Go through the entries and copy every line that has the string "Definizione" in it.

*** Records for processing

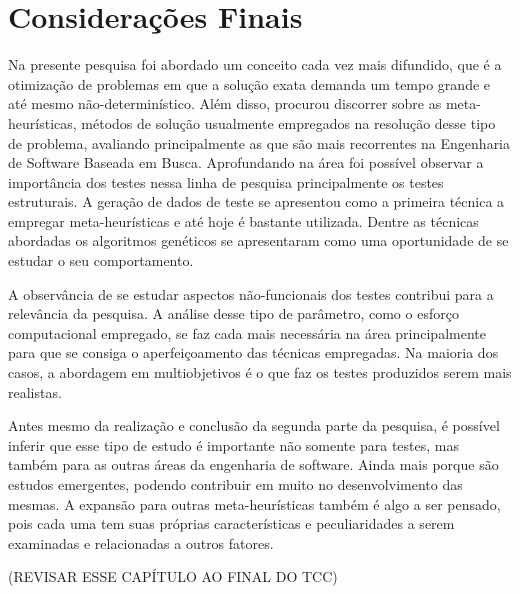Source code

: \chapter[Considerações Finais]{Considerações Finais}
\label{conclusoes}

Na presente pesquisa foi abordado um conceito cada vez mais difundido, que é a otimização de problemas em que a solução exata demanda um tempo grande e até mesmo não-determinístico. Além disso, procurou discorrer sobre as meta-heurísticas, métodos de solução usualmente empregados na resolução desse tipo de problema, avaliando principalmente as que são mais recorrentes na Engenharia de Software Baseada em Busca. Aprofundando na área foi possível observar a importância dos testes nessa linha de pesquisa principalmente os testes estruturais. A geração de dados de teste se apresentou como a primeira técnica a empregar meta-heurísticas e até hoje é bastante utilizada. Dentre as técnicas abordadas os algoritmos genéticos se apresentaram como uma oportunidade de se estudar o seu comportamento.

A observância de se estudar aspectos não-funcionais dos testes contribui para a relevância da pesquisa. A análise desse tipo de parâmetro, como o esforço computacional empregado, se faz cada mais necessária na área principalmente para que se consiga o aperfeiçoamento das técnicas empregadas. Na maioria dos casos, a abordagem em multiobjetivos é o que faz os testes produzidos serem mais realistas. 

Antes mesmo da realização e conclusão da segunda parte da pesquisa, é possível inferir que esse tipo de estudo é importante não somente para testes, mas também para as outras áreas da engenharia de software. Ainda mais porque são estudos emergentes, podendo contribuir em muito no desenvolvimento das mesmas. A expansão para outras meta-heurísticas também é algo a ser pensado, pois cada uma tem suas próprias características e peculiaridades a serem examinadas e relacionadas a outros fatores.

(REVISAR ESSE CAPÍTULO AO FINAL DO TCC)
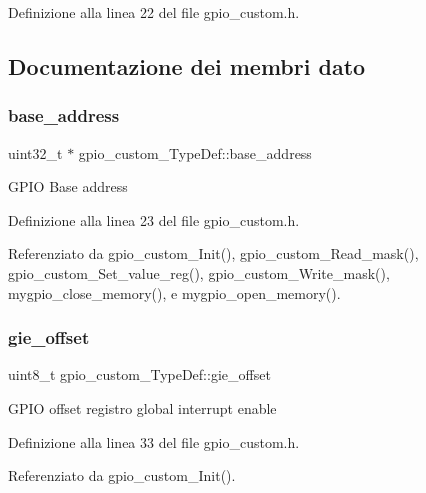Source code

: Definizione alla linea 22 del file gpio\+\_\+custom.\+h.



\subsection{Documentazione dei membri dato}
\mbox{\label{structgpio__custom___type_def_ad27f63e553c421cfd3f4353e44e2730c}} 
\subsubsection{\texorpdfstring{base\+\_\+address}{base\_address}}
{\footnotesize\ttfamily uint32\+\_\+t $\ast$ gpio\+\_\+custom\+\_\+\+Type\+Def\+::base\+\_\+address}

G\+P\+IO Base address 

Definizione alla linea 23 del file gpio\+\_\+custom.\+h.



Referenziato da gpio\+\_\+custom\+\_\+\+Init(), gpio\+\_\+custom\+\_\+\+Read\+\_\+mask(), gpio\+\_\+custom\+\_\+\+Set\+\_\+value\+\_\+reg(), gpio\+\_\+custom\+\_\+\+Write\+\_\+mask(), mygpio\+\_\+close\+\_\+memory(), e mygpio\+\_\+open\+\_\+memory().

\mbox{\label{structgpio__custom___type_def_acfe1beb8be446fbf8cf25f972f8d94bc}} 
\subsubsection{\texorpdfstring{gie\+\_\+offset}{gie\_offset}}
{\footnotesize\ttfamily uint8\+\_\+t gpio\+\_\+custom\+\_\+\+Type\+Def\+::gie\+\_\+offset}

G\+P\+IO offset registro global interrupt enable 

Definizione alla linea 33 del file gpio\+\_\+custom.\+h.



Referenziato da gpio\+\_\+custom\+\_\+\+Init().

******

### Your solution
: Definizione alla linea 22 del file gpio\+\_\+custom.\+h.
Definizione alla linea 23 del file gpio\+\_\+custom.\+h.
Definizione alla linea 33 del file gpio\+\_\+custom.\+h.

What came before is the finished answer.